My Name is Red

This morning, I finished Orhan Pamuk’s My Name is Red. The fact that I left the last fifteen pages of this mystery story unread for a day is not a good sign. Indeed, each of the potential murderers was so similar that the final revelation felt a bit trivial. One pretentious and vindictive illustrator rapidly blurs together with all the others. Likewise, the potentially interesting commentary about European influences on Islamic art quickly became repetitive. The best part about the book were the vignettes presented by the coffee shop storyteller, as he personified a gold coin, a dog, and other similar things. I also very much appreciate my mother’s consideration in sending me such a book just before my trip to Turkey.

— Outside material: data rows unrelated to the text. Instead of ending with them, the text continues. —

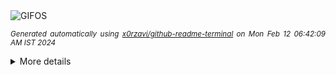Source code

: <div align="justify">
<picture>
    <source media="(prefers-color-scheme: dark)" srcset="https://i.ibb.co/ZH43XNs/output-gif.gif">
    <source media="(prefers-color-scheme: light)" srcset="https://i.ibb.co/ZH43XNs/output-gif.gif">
    <img alt="GIFOS" src="https://i.ibb.co/ZH43XNs/output-gif.gif">
</picture>

<sub><i>Generated automatically using [x0rzavi/github-readme-terminal](https://github.com/x0rzavi/github-readme-terminal) on Mon Feb 12 06:42:09 AM IST 2024</i></sub>

<details>
<summary>More details</summary>

</details>
</div>

<!-- Image deletion URL: https://ibb.co/VHnd93y/2cae1b4808066f0afd49e4edb3df06bc -->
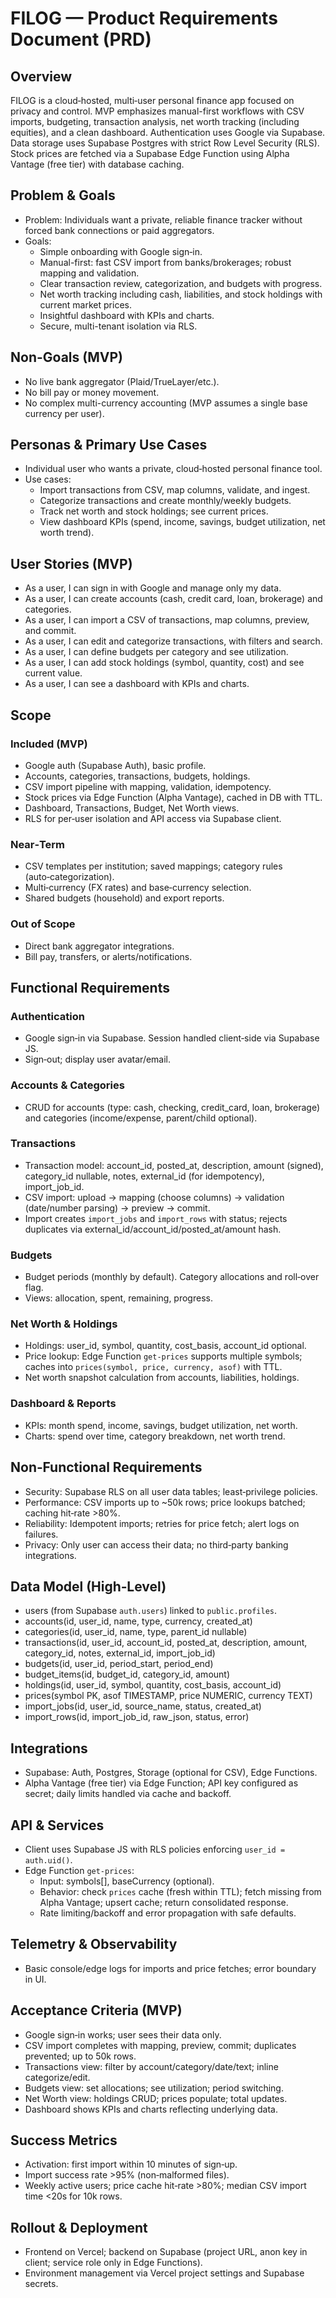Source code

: # FILOG — Product Requirements Document (PRD)

## Overview
FILOG is a cloud‑hosted, multi‑user personal finance app focused on privacy and control. MVP emphasizes manual-first workflows with CSV imports, budgeting, transaction analysis, net worth tracking (including equities), and a clean dashboard. Authentication uses Google via Supabase. Data storage uses Supabase Postgres with strict Row Level Security (RLS). Stock prices are fetched via a Supabase Edge Function using Alpha Vantage (free tier) with database caching.

## Problem & Goals
- Problem: Individuals want a private, reliable finance tracker without forced bank connections or paid aggregators.
- Goals:
  - Simple onboarding with Google sign‑in.
  - Manual-first: fast CSV import from banks/brokerages; robust mapping and validation.
  - Clear transaction review, categorization, and budgets with progress.
  - Net worth tracking including cash, liabilities, and stock holdings with current market prices.
  - Insightful dashboard with KPIs and charts.
  - Secure, multi-tenant isolation via RLS.

## Non-Goals (MVP)
- No live bank aggregator (Plaid/TrueLayer/etc.).
- No bill pay or money movement.
- No complex multi-currency accounting (MVP assumes a single base currency per user).

## Personas & Primary Use Cases
- Individual user who wants a private, cloud‑hosted personal finance tool.
- Use cases:
  - Import transactions from CSV, map columns, validate, and ingest.
  - Categorize transactions and create monthly/weekly budgets.
  - Track net worth and stock holdings; see current prices.
  - View dashboard KPIs (spend, income, savings, budget utilization, net worth trend).

## User Stories (MVP)
- As a user, I can sign in with Google and manage only my data.
- As a user, I can create accounts (cash, credit card, loan, brokerage) and categories.
- As a user, I can import a CSV of transactions, map columns, preview, and commit.
- As a user, I can edit and categorize transactions, with filters and search.
- As a user, I can define budgets per category and see utilization.
- As a user, I can add stock holdings (symbol, quantity, cost) and see current value.
- As a user, I can see a dashboard with KPIs and charts.

## Scope
### Included (MVP)
- Google auth (Supabase Auth), basic profile.
- Accounts, categories, transactions, budgets, holdings.
- CSV import pipeline with mapping, validation, idempotency.
- Stock prices via Edge Function (Alpha Vantage), cached in DB with TTL.
- Dashboard, Transactions, Budget, Net Worth views.
- RLS for per‑user isolation and API access via Supabase client.

### Near‑Term
- CSV templates per institution; saved mappings; category rules (auto‑categorization).
- Multi‑currency (FX rates) and base‑currency selection.
- Shared budgets (household) and export reports.

### Out of Scope
- Direct bank aggregator integrations.
- Bill pay, transfers, or alerts/notifications.

## Functional Requirements
### Authentication
- Google sign‑in via Supabase. Session handled client‑side via Supabase JS.
- Sign‑out; display user avatar/email.

### Accounts & Categories
- CRUD for accounts (type: cash, checking, credit_card, loan, brokerage) and categories (income/expense, parent/child optional).

### Transactions
- Transaction model: account_id, posted_at, description, amount (signed), category_id nullable, notes, external_id (for idempotency), import_job_id.
- CSV import: upload → mapping (choose columns) → validation (date/number parsing) → preview → commit.
- Import creates `import_jobs` and `import_rows` with status; rejects duplicates via external_id/account_id/posted_at/amount hash.

### Budgets
- Budget periods (monthly by default). Category allocations and roll‑over flag.
- Views: allocation, spent, remaining, progress.

### Net Worth & Holdings
- Holdings: user_id, symbol, quantity, cost_basis, account_id optional.
- Price lookup: Edge Function `get-prices` supports multiple symbols; caches into `prices(symbol, price, currency, asof)` with TTL.
- Net worth snapshot calculation from accounts, liabilities, holdings.

### Dashboard & Reports
- KPIs: month spend, income, savings, budget utilization, net worth.
- Charts: spend over time, category breakdown, net worth trend.

## Non‑Functional Requirements
- Security: Supabase RLS on all user data tables; least‑privilege policies.
- Performance: CSV imports up to ~50k rows; price lookups batched; caching hit‑rate >80%.
- Reliability: Idempotent imports; retries for price fetch; alert logs on failures.
- Privacy: Only user can access their data; no third‑party banking integrations.

## Data Model (High‑Level)
- users (from Supabase `auth.users`) linked to `public.profiles`.
- accounts(id, user_id, name, type, currency, created_at)
- categories(id, user_id, name, type, parent_id nullable)
- transactions(id, user_id, account_id, posted_at, description, amount, category_id, notes, external_id, import_job_id)
- budgets(id, user_id, period_start, period_end)
- budget_items(id, budget_id, category_id, amount)
- holdings(id, user_id, symbol, quantity, cost_basis, account_id)
- prices(symbol PK, asof TIMESTAMP, price NUMERIC, currency TEXT)
- import_jobs(id, user_id, source_name, status, created_at)
- import_rows(id, import_job_id, raw_json, status, error)

## Integrations
- Supabase: Auth, Postgres, Storage (optional for CSV), Edge Functions.
- Alpha Vantage (free tier) via Edge Function; API key configured as secret; daily limits handled via cache and backoff.

## API & Services
- Client uses Supabase JS with RLS policies enforcing `user_id = auth.uid()`.
- Edge Function `get-prices`:
  - Input: symbols[], baseCurrency (optional).
  - Behavior: check `prices` cache (fresh within TTL); fetch missing from Alpha Vantage; upsert cache; return consolidated response.
  - Rate limiting/backoff and error propagation with safe defaults.

## Telemetry & Observability
- Basic console/edge logs for imports and price fetches; error boundary in UI.

## Acceptance Criteria (MVP)
- Google sign‑in works; user sees their data only.
- CSV import completes with mapping, preview, commit; duplicates prevented; up to 50k rows.
- Transactions view: filter by account/category/date/text; inline categorize/edit.
- Budgets view: set allocations; see utilization; period switching.
- Net Worth view: holdings CRUD; prices populate; total updates.
- Dashboard shows KPIs and charts reflecting underlying data.

## Success Metrics
- Activation: first import within 10 minutes of sign‑up.
- Import success rate >95% (non‑malformed files).
- Weekly active users; price cache hit‑rate >80%; median CSV import time <20s for 10k rows.

## Rollout & Deployment
- Frontend on Vercel; backend on Supabase (project URL, anon key in client; service role only in Edge Functions).
- Environment management via Vercel project settings and Supabase secrets.


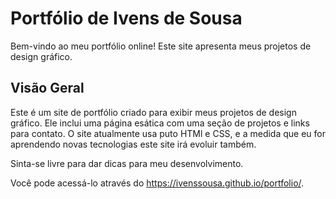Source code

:# Portfólio de Ivens de Sousa

Bem-vindo ao meu portfólio online! Este site apresenta meus projetos de design gráfico.

## Visão Geral

Este é um site de portfólio criado para exibir meus projetos de design gráfico. Ele inclui uma página esática com uma seção de projetos e links para contato. O site atualmente usa puto HTMl e CSS, e a medida que eu for aprendendo novas tecnologias este site irá evoluir também.

Sinta-se livre para dar dicas para meu desenvolvimento.

Você pode acessá-lo através do https://ivenssousa.github.io/portfolio/.
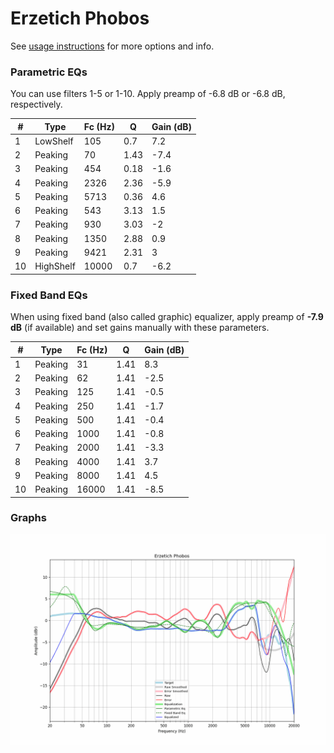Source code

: # Erzetich Phobos
See [usage instructions](https://github.com/jaakkopasanen/AutoEq#usage) for more options and info.

### Parametric EQs
You can use filters 1-5 or 1-10. Apply preamp of -6.8 dB or -6.8 dB, respectively.

|   # | Type      |   Fc (Hz) |    Q |   Gain (dB) |
|-----|-----------|-----------|------|-------------|
|   1 | LowShelf  |       105 | 0.7  |         7.2 |
|   2 | Peaking   |        70 | 1.43 |        -7.4 |
|   3 | Peaking   |       454 | 0.18 |        -1.6 |
|   4 | Peaking   |      2326 | 2.36 |        -5.9 |
|   5 | Peaking   |      5713 | 0.36 |         4.6 |
|   6 | Peaking   |       543 | 3.13 |         1.5 |
|   7 | Peaking   |       930 | 3.03 |        -2   |
|   8 | Peaking   |      1350 | 2.88 |         0.9 |
|   9 | Peaking   |      9421 | 2.31 |         3   |
|  10 | HighShelf |     10000 | 0.7  |        -6.2 |

### Fixed Band EQs
When using fixed band (also called graphic) equalizer, apply preamp of **-7.9 dB** (if available) and set gains manually with these parameters.

|   # | Type    |   Fc (Hz) |    Q |   Gain (dB) |
|-----|---------|-----------|------|-------------|
|   1 | Peaking |        31 | 1.41 |         8.3 |
|   2 | Peaking |        62 | 1.41 |        -2.5 |
|   3 | Peaking |       125 | 1.41 |        -0.5 |
|   4 | Peaking |       250 | 1.41 |        -1.7 |
|   5 | Peaking |       500 | 1.41 |        -0.4 |
|   6 | Peaking |      1000 | 1.41 |        -0.8 |
|   7 | Peaking |      2000 | 1.41 |        -3.3 |
|   8 | Peaking |      4000 | 1.41 |         3.7 |
|   9 | Peaking |      8000 | 1.41 |         4.5 |
|  10 | Peaking |     16000 | 1.41 |        -8.5 |

### Graphs
![](./Erzetich%20Phobos.png)
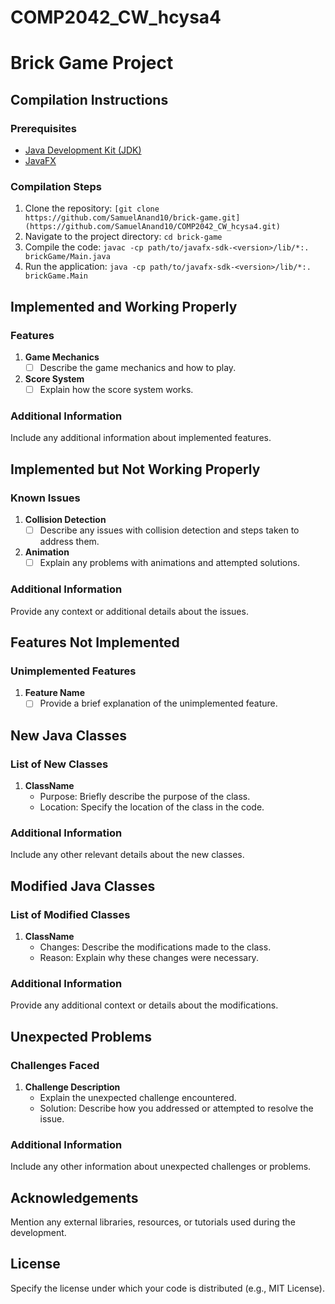 ﻿# COMP2042_CW_hcysa4
# Brick Game Project

## Compilation Instructions

### Prerequisites
- [Java Development Kit (JDK)](https://www.oracle.com/java/technologies/javase-downloads.html)
- [JavaFX](https://openjfx.io/)

### Compilation Steps
1. Clone the repository: `[git clone https://github.com/SamuelAnand10/brick-game.git](https://github.com/SamuelAnand10/COMP2042_CW_hcysa4.git)`
2. Navigate to the project directory: `cd brick-game`
3. Compile the code: `javac -cp path/to/javafx-sdk-<version>/lib/*:. brickGame/Main.java`
4. Run the application: `java -cp path/to/javafx-sdk-<version>/lib/*:. brickGame.Main`

## Implemented and Working Properly

### Features

1. **Game Mechanics**
   - [ ] Describe the game mechanics and how to play.

2. **Score System**
   - [ ] Explain how the score system works.

### Additional Information

Include any additional information about implemented features.

## Implemented but Not Working Properly

### Known Issues

1. **Collision Detection**
   - [ ] Describe any issues with collision detection and steps taken to address them.

2. **Animation**
   - [ ] Explain any problems with animations and attempted solutions.

### Additional Information

Provide any context or additional details about the issues.

## Features Not Implemented

### Unimplemented Features

1. **Feature Name**
   - [ ] Provide a brief explanation of the unimplemented feature.

## New Java Classes

### List of New Classes

1. **ClassName**
   - Purpose: Briefly describe the purpose of the class.
   - Location: Specify the location of the class in the code.

### Additional Information

Include any other relevant details about the new classes.

## Modified Java Classes

### List of Modified Classes

1. **ClassName**
   - Changes: Describe the modifications made to the class.
   - Reason: Explain why these changes were necessary.

### Additional Information

Provide any additional context or details about the modifications.

## Unexpected Problems

### Challenges Faced

1. **Challenge Description**
   - Explain the unexpected challenge encountered.
   - Solution: Describe how you addressed or attempted to resolve the issue.

### Additional Information

Include any other information about unexpected challenges or problems.

## Acknowledgements

Mention any external libraries, resources, or tutorials used during the development.

## License

Specify the license under which your code is distributed (e.g., MIT License).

Given Pamuk’s acclaim, it seems most sensible to say that the book was simply not for me. Just as I can appreciate bits of Joyce, without appreciating the sweep of his longer books, the same can be said with regard to this novel. Time permitting, I will read my father’s copy of Pamuk’s non-fiction book Istanbul over the remainder of the trip.

Author: Milan

In the spring of 2005, I graduated from the University of British Columbia with a degree in International Relations and a general focus in the area of environmental politics. In the fall of 2005, I began reading for an M.Phil in IR at Wadham College, Oxford. Outside school, I am very interested in photography, writing, and the outdoors. I am writing this blog to keep in touch with friends and family around the world, provide a more personal view of graduate student life in Oxford, and pass on some lessons I've learned here.

3 thoughts on “My Name is Red

  1. Very similar reaction when I read it – this book only escaped going onto my ‘to be sold’ pile because it was an inscribed present. The aspect you didn’t mention which I enjoyed was the history of islamic but representational art, but the characters were (deliberately, I thought) unappealing, and the ending very unsatisfying.